For Democrats trying to govern in an age of sectarian conflict, the golden rules look like a sucker’s game.
Why play fair if the other side cheats? What’s the value of values if you can’t get anything done?
But virtue and victory aren’t incompatible: If Democrats mount an aggressive defense of American ideals, they can win over those voters who still share them and strengthen democracy while they’re at it.
Many party debates now teeter on the tiny margins by which Democrats control Congress: How much can they get done in whatever time they have? What can you shimmy through a 50-50 Senate? Given the carnage left by the Trump administration and the Republicans in Congress who supported it, activists want to see Democrats bare their teeth. The Senate parliamentarian blocks raising the minimum wage? Toss her out — that’s what Republicans would do, and in fact did in 2001 after a ruling they didn’t like. Future nominees blocked for their mean tweets? Play the WTF tape, as in Whatabout Trump’s Feed? Not enough votes for progressive legislation? Kill the filibuster dead. Can’t pass funding for a key priority? Declare an emergency, because that’s what now passes for governing.

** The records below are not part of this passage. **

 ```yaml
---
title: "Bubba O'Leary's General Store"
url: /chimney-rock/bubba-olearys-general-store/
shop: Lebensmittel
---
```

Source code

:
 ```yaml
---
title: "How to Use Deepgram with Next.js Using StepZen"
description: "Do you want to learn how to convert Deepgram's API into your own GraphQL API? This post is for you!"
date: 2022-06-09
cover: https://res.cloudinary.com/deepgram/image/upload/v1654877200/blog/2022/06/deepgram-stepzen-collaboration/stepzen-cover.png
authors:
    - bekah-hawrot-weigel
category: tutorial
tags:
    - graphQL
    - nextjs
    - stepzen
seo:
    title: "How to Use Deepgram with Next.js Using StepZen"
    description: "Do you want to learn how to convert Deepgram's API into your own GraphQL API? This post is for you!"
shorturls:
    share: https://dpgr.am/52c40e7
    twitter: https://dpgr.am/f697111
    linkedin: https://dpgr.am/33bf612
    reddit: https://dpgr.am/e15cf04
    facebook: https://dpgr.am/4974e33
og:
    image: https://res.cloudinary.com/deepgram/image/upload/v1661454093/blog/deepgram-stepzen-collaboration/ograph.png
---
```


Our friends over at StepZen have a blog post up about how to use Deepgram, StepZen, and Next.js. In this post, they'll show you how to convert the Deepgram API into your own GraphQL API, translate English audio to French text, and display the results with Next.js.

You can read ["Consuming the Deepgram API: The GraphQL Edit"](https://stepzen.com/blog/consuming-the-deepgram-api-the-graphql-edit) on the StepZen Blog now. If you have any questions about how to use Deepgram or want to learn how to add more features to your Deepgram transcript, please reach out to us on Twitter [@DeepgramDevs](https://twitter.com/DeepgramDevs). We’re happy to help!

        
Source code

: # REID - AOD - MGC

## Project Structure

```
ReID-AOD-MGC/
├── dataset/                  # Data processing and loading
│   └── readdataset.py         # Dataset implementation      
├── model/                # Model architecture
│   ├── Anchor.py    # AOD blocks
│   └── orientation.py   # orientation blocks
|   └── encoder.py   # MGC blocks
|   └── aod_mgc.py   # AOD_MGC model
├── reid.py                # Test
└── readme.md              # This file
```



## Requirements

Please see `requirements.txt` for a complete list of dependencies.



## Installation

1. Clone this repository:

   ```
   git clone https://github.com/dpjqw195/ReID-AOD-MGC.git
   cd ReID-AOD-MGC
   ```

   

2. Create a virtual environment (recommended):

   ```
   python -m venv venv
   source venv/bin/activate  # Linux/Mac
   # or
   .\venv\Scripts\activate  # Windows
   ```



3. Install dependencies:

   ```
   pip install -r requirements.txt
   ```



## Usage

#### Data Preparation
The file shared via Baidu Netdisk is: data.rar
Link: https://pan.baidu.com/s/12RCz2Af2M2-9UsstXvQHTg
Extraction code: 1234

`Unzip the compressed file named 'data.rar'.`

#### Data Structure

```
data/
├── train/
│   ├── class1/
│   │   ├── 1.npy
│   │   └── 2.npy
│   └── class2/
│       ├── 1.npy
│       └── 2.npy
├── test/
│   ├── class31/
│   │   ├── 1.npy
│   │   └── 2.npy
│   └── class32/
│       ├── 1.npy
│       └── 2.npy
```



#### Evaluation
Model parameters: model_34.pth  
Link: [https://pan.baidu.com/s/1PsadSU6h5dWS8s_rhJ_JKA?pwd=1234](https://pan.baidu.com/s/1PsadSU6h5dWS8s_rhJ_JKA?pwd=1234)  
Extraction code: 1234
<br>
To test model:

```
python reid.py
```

The news media face their own outbreak of internal dissent, as liberals on Twitter snarl at reporters who ask hard questions or write tough pieces about the Biden White House. These are core functions in a democracy. Fox News and Breitbart, meanwhile, tenderly feed and nurture Republican conspiracy theories, which are core functions in provoking a national collapse. When, critics ask, will mainstream media get over their commitment to “objectivity”? Along comes the Project for Good Information, as Vox’s Recode reports, “a new $65 million effort to push progressive local news around the United States as part of an attempt to match the dominance of right-wing media.” So we fight sneaky right-wing local media sites with sneaky left-wing sites? Or do we try to rebuild independent local journalism to serve as democracy’s best vaccine?
These are tired, sticky stereotypes: Republicans are tough. Democrats are weak; they negotiate with themselves and let bullies take their lunch money. Republican state legislatures gerrymander districts into macrame; Democrats call for nonpartisan redistricting commissions. Given the ongoing assault on voting rights, a president who shook down foreign governments, pardoned coconspirators, inspired insurrectionists, and continues to inflame seditious forces, it’s no wonder some Democrats view this moment as an emergency that calls for equal measures: What would Republicans do? That feels good, and everything seems OK so long as Chuck Schumer is not Mitch McConnell and CNN is not OAN.
But is that the best standard for judging public performance, or restoring our civic health?
Much of what Joe Biden proposes is broadly popular; many Republican voters don’t oppose democratic policies so much as they oppose Democrats, who they’ve come to believe must be defeated at all costs. But since Jan. 6, voters are leaving the GOP as its base grows increasingly undemocratic and its ideology is reduced to obstructionism. When Biden talks of unity, he’s talking to those Republican refugees. Democrats have a chance now, even as they pursue their agenda, to embrace a respect for the rule of law and restoration of constitutional norms that moderates and principled conservatives value.
So perhaps some patience with centrist Democrats like Senators Joe Manchin of West Virginia and Kyrsten Sinema of Arizona is in order. Nuking the filibuster may not be an option at the moment; but if Republicans block popular bipartisan initiatives around, say, infrastructure or health care, the case for modifying the filibuster will grow. Likewise on the critical issue of voting rights: The Constitution does not require supermajorities to pass Senate bills, so Democrats can justify adjusting the filibuster for civil rights legislation, given the years of abuse and its history of blocking such legislation. But HR 1, the For the People Act, would be a better bill, potentially even attracting some GOP support, if it reflected the concerns of free speech advocates and constitutionalists as well as civil rights champions and reformers. Building broad public support to make our elections fair and truly democratic should be the Democratic goal as well.
I understand the urgency to fight the entrenchment of minority rule and explore experiments like open primaries and ranked-choice voting that might drain some of the tribalism out of politics. What Democrats do with their consolidated power matters; but how they do it matters too. Democrats rightly hammered McConnell and the White House for their serial constitutional insults, denying one Supreme Court vote and rushing another, obstructing oversight, ignoring subpoenas, escaping impeachment on a flimsy technicality. Together these Republican assaults amounted to treating public duty as “whatever you can get away with.”
Democrats can fight hard and still play fair. Finding that balance will go a long way toward determining whether America gets the leaders we need — or the leaders we deserve.
Nancy Gibbs is director of the Shorenstein Center at Harvard Kennedy School.